The Direct Method followed the Grammar Translation Method and was to a large extent a reaction against it. It attempted to give students practice in spontaneous oral communication, and encouragement in thinking in the target language. It was also a total immersion method in direct contrast to grammar translation in which all instruction was in the students' L1.
It was popular in the first quarter of the 20th century, but was more successful in private schools than in large schools run by the state. Interestingly, one of its main proponents was the German Maximilian Berlitz, whose schools in the form of Berlitz International exist to this day.
The Direct Method (also known as the Natural Method) arose towards the end of the 19th century when, reacting against what they considered to be the shortcomings of the Grammar Translation Method, a number of linguists and teachers, including Gouin, Berlitz and de Sauzé, developed versions of what came to be known widely as the Direct Method.

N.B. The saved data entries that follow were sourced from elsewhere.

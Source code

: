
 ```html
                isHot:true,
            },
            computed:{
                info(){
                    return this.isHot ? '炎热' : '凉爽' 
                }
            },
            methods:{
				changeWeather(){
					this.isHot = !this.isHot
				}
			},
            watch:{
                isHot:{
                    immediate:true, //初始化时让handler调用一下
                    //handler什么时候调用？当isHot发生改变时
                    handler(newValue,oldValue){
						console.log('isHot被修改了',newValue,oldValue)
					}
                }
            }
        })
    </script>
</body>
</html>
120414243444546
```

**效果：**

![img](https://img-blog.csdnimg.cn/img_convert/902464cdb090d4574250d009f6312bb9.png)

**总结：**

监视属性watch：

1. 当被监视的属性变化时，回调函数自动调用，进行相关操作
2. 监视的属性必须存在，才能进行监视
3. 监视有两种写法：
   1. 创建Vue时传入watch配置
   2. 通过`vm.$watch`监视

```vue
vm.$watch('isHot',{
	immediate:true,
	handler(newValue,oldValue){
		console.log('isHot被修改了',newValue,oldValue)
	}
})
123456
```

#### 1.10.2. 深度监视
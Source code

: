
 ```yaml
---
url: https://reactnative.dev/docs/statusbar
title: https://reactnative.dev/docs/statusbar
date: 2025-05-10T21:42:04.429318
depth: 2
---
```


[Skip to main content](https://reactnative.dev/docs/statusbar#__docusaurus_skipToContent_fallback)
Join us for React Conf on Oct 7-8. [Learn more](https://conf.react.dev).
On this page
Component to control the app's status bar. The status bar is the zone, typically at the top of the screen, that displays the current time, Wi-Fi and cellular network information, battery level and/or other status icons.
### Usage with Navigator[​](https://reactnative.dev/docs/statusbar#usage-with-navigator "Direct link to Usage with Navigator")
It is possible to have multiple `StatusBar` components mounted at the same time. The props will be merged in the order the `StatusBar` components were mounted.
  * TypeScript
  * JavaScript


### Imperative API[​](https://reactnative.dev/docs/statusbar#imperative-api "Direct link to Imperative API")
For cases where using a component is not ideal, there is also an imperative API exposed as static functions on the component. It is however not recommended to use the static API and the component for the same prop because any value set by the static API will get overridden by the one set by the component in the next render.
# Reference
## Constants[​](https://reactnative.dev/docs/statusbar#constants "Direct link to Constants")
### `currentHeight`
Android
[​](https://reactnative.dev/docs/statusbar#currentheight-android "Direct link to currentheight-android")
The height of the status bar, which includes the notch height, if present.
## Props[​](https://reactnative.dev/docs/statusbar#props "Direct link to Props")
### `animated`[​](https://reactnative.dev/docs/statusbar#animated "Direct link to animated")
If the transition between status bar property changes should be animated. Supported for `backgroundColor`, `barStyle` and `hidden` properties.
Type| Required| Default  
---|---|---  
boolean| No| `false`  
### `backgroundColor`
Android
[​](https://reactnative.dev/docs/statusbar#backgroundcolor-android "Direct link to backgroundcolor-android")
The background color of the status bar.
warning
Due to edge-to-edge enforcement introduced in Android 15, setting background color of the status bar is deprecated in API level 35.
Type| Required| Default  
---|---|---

The Direct Method is based on the idea that learning L2 must imitate the natural way humans learn any language, that is, the child’s learning of L1, which takes place without the interference of any other language. The primary goals of the method were for learners to communicate and to think entirely in L2.
Practitioners of this method use L2 exclusively and never use translation. Everyday vocabulary and structures are taught, and grammar is learnt inductively by generalising from examples. Oral communication skills are taught by question and answer exchanges between teachers and learners, with all new learning points being introduced orally.
Concrete vocabulary is taught through realia, pictures and demonstration, abstract vocabulary by association of ideas. Emphasis is placed on correct pronunciation. Self-correction of errors is encouraged.
The role of the teacher is to direct class activities, but students and teacher are partners in the learning process, and there is a large amount of Learner-Learner interaction.
Advantages - as perceived by its advocates
- It follows the natural order in which a child learns L1, that is, listening, speaking, reading, writing.
- It lays great emphasis on speaking, the most important skill for many learners.
- It avoids the unnatural block of translation in the communication process.
- Learners learn the language, not about the language.
- Learners have an active role.
- Lively classroom procedures motivate the learner.
- The learning is contextualised.
- The emphasis on speech make it attractive for those who need real communication in L2.
- The teaching of vocabulary through realia brings authenticity into the classroom.
Disadvantages - as observed by its critics
- Learning L2 is NOT like learning L1. The child learning L1 has no previous language-learning experience, but the learner learning L2 does.
- There is little systematic structural practice.
- Learners run the risk of inducing incorrect rules.
- The method can be effectively used only by teachers who are native speakers.
- The learner is confronted with unstructured situations too soon.
- A great deal of teacher-energy is required.
Variations of the method are used in schools today, though more commonly in the private than in the public sector. Many of the techniques, use of realia, emphasis on speech, complete or partial absence of translation, self-correction, etc, have been taken up by followers of later methods and approaches.